Direct Coal Oxidation in Modified Solid Oxide Fuel Cells

Friday, 31 July 2015: 08:40
Boisdale (Scottish Exhibition and Conference Centre)
L. Deleebeeck, V. Gil, D. Ippolito (Technical University of Denmark), R. Campana (Centro Nacional del Hidrogeno), K. K. Hansen, and P. Holtappels (Technical University of Denmark)
Solid oxide fuel cells are fuel flexible in the sense that they can convert a variety of fuels into electricity because of the use of an oxygen ion conducting electrolyte. Traditional solid oxide fuel cells utilize gaseous reactants, such as hydrogen and carbon monoxide, derived from hydrocarbon based fuels, but also ammonia has been reported. A challenge is still the application of this type of cell for the conversion of solid, carbon containing fuels such as coal or biomass derived carbon in terms of pyrolized wood , e.g. charcoal (direct carbon fuel cell (DCFC)).
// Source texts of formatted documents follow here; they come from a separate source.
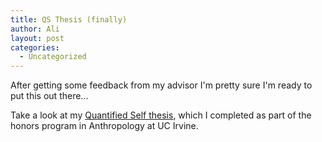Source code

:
 ```yaml
---
title: QS Thesis (finally)
author: Ali
layout: post
categories:
  - Uncategorized
---
```

After getting some feedback from my advisor I'm pretty sure I'm ready to put this out there...

Take a look at my [Quantified Self thesis](//www.academia.edu/8715029/Quantified_Self_Anthropology_Undergraduate_Thesis_), which I completed as part of the honors program in Anthropology at UC Irvine.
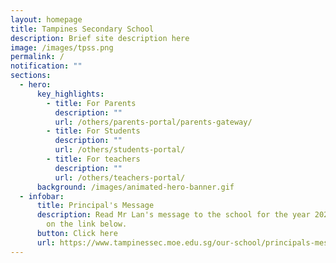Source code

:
 ```yaml
---
layout: homepage
title: Tampines Secondary School
description: Brief site description here
image: /images/tpss.png
permalink: /
notification: ""
sections:
  - hero:
      key_highlights:
        - title: For Parents
          description: ""
          url: /others/parents-portal/parents-gateway/
        - title: For Students
          description: ""
          url: /others/students-portal/
        - title: For teachers
          description: ""
          url: /others/teachers-portal/
      background: /images/animated-hero-banner.gif
  - infobar:
      title: Principal's Message
      description: Read Mr Lan's message to the school for the year 2023 by clicking
        on the link below.
      button: Click here
      url: https://www.tampinessec.moe.edu.sg/our-school/principals-message/
---
```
However, several high power densities based on carbon as fuel have been reported for so called hybrid solid oxide fuel cells.

Hybrid direct carbon fuel cells may employ a classical solid oxide fuel cell e.g. using Ni-cermet anodes together with carbon dispersed in a carbonate melt on the anode side. In a European project, the utilization of various coals has been investigated with and without addition of an oxidation catalyst to the carbon-carbonate slurry or anode layer.

The nature of the coal and the catalyst composition affect both open circuit voltage and power output. Highest open circuit potentials and power densities were observed for bituminous coal and by adding manganese oxide or praseodymium-doped ceria to the carbon/carbonate mixture. Comparing the performance of an anode supported (315 micron thick anodes) and cathode supported cells (15 micron thick cathode) indicates a superior performance of the latter cell type when using carbon black as carbon source. Using biomass derived carbon (charcoal) as fuel without an additional catalyst resulted in an open circuit voltage of 984 mV and a maximum power density of 121 mW/cm2, similar to the power output of bituminous coal and using ceria or manganese based catalysts.

Further outlook on the kinetics of the carbon oxidation processes occurring in the vicinity of the anode of these cells will be provided.